A film seemingly designed to prove that “really stupid” and “pretty funny” aren’t mutually exclusive assessments, Vacation is a hit-or-miss grab bag of gleefully moronic jokes whose biggest limitation is that it’s not as consistently, shamelessly idiotic as it should be. This reboot/sequel of 1983’s National Lampoon’s Vacation definitely has its moments—none of which you’ll want to relate in polite company or around anyone you’re trying to impress—but they aren’t frequent or inspired enough to merit a full recommendation for tagging along on this misbegotten road trip. Vacation is the embodiment of the rental ideology: It’s funnier than you might imagine but still utterly disposable.

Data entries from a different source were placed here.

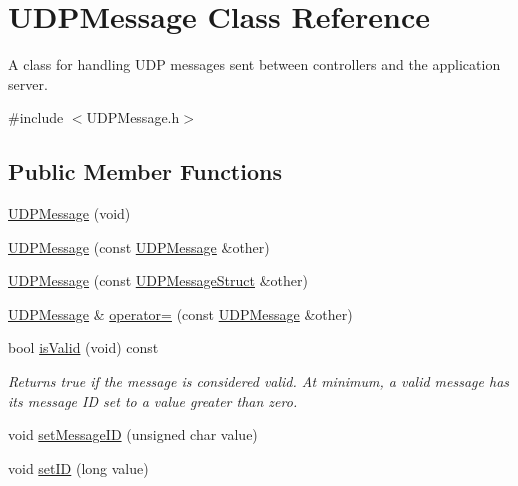 \hypertarget{class_u_d_p_message}{}\section{U\+D\+P\+Message Class Reference}
\label{class_u_d_p_message}


A class for handling U\+DP messages sent between controllers and the application server.  




{\ttfamily \#include $<$U\+D\+P\+Message.\+h$>$}

\subsection*{Public Member Functions}
\begin{DoxyCompactItemize}
\item 
\hyperlink{class_u_d_p_message_a823351519fc5818ccc03030c6947e620}{U\+D\+P\+Message} (void)
\item 
\hyperlink{class_u_d_p_message_adbc0139ef0249efd4a932bbc0b57fe13}{U\+D\+P\+Message} (const \hyperlink{class_u_d_p_message}{U\+D\+P\+Message} \&other)
\item 
\hyperlink{class_u_d_p_message_a6edf87f4f8f441edf2064d5f6fa5cd02}{U\+D\+P\+Message} (const \hyperlink{struct_u_d_p_message_struct}{U\+D\+P\+Message\+Struct} \&other)
\item 
\hyperlink{class_u_d_p_message}{U\+D\+P\+Message} \& \hyperlink{class_u_d_p_message_af3bb7f16fec948bcfbf99646b79c5c58}{operator=} (const \hyperlink{class_u_d_p_message}{U\+D\+P\+Message} \&other)
\item 
\mbox{\label{class_u_d_p_message_ad732ecdc07825ce944b251b0e8f55e90}} 
bool \hyperlink{class_u_d_p_message_ad732ecdc07825ce944b251b0e8f55e90}{is\+Valid} (void) const
\begin{DoxyCompactList}\small\item\em Returns true if the message is considered valid. At minimum, a valid message has its message ID set to a value greater than zero. \end{DoxyCompactList}\item 
void \hyperlink{class_u_d_p_message_aba4aadebe7b1aa92ba558f3cd4319e79}{set\+Message\+ID} (unsigned char value)
\item 
void \hyperlink{class_u_d_p_message_a2fcacc64fbb5598848a391c9fd9aa8c2}{set\+ID} (long value)
\item 

\end{DoxyCompactItemize}
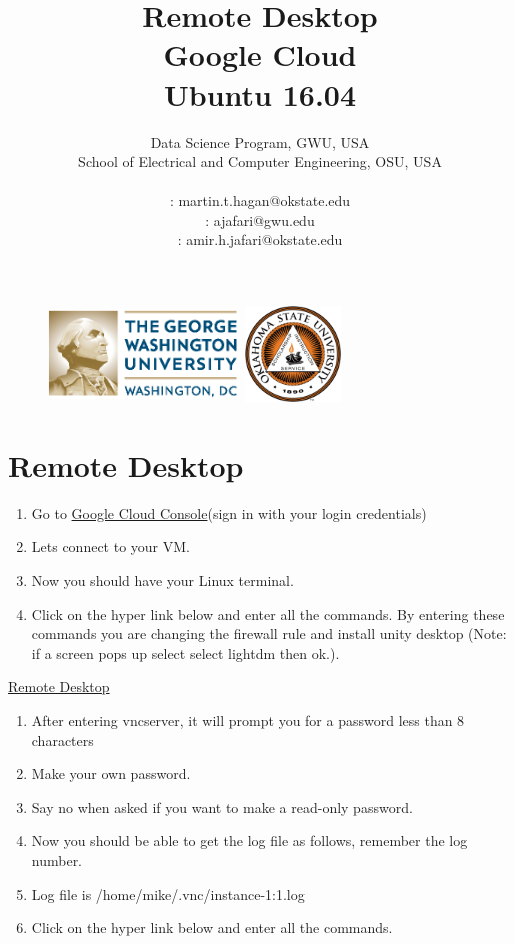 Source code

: \documentclass[12pt]{article}
\title{\textbf{Remote Desktop\\Google Cloud \\ Ubuntu 16.04 }}%
\author{Data Science Program, GWU, USA \\
School of Electrical and Computer Engineering, OSU, USA\\
\vspace{1cm}\\
\Letter : martin.t.hagan@okstate.edu\\
\Letter : ajafari@gwu.edu\\
\Letter : amir.h.jafari@okstate.edu  }
\begin{document}
\begin{figure}
\centering \includegraphics[width=2in, height=1in]{fig/GW_logo.eps}\hfill
\centering \includegraphics[width=1in, height=1in]{fig/logo1.eps}\hfill
\end{figure}
\maketitle
\newpage
\tableofcontents
\newpage

\section{Remote Desktop}

\begin{enumerate}
  \item Go to \href{https://console.cloud.google.com} {Google Cloud Console}(sign in with your login credentials)
  \item Lets connect to your VM.
  \item Now you should have your Linux terminal.
  \item Click on the hyper link below and enter all the commands. By entering these commands you are changing the firewall rule and install unity desktop (Note: if a screen pops up select select lightdm  then ok.).
\end{enumerate}


\begin{center}
\href{run:./Text_Files_14/First.txt}{\Large Remote Desktop}
\end{center}

\begin{enumerate}[resume]
  \item After entering vncserver, it will prompt you for a password less than 8 characters
  \item Make your own password.
  \item Say no when asked if you want to make a read-only password.
  \item Now you should be able to get the log file as follows, remember the log number.
  \item Log file is /home/mike/.vnc/instance-1:1.log
  \item Click on the hyper link below and enter all the commands.
\end{enumerate}
\end{document}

The film stars Ed Helms as Rusty Griswold, the kid from the original Vacation (then played by Anthony Michael Hall) who was at the mercy of his deadpan-bozo father Clark (Chevy Chase) as he packed up his family for a cross-country vacation. Now all grown up, Rusty is a pilot for a low-end airline who feels that his own family needs a little together time. Ditching their usual, predictable vacation spot out in the woods, Rusty announces they’re instead going to re-create his dad’s old car trip from Chicago to Southern California’s Walley World.
This new Vacation asserts its smart-ass credentials early on, the Griswold clan sitting around discussing Rusty’s plan to go on a “new vacation” that’s like the “old vacation,” as Rusty promises his kids they don’t have to remember the “old vacation” to enjoy the “new vacation.” The joke is both obvious and mildly clever—it’s the filmmakers’ way of acknowledging and mocking the fact that this sequel really isn’t that different than the original Vacation—which is an apt assessment of the new movie’s overall comedic strategy.
Writer-directors Jonathan Goldstein and John Francis Daley (who previously collaborated on the scripts Horrible Bosses and The Incredible Burt Wonderstone) make their feature directorial debut with Vacation, copying not just the road-trip setup but also the original’s affectionate-yet-jaundiced sendup of the All-American, middle-class banality of the family vacation. The misadventures and stops along the way are different in this Vacation, but Rusty has inherited his father’s quietly desperate helplessness, that ramrod faux-confidence that everything is going great—even if the car is currently on fire.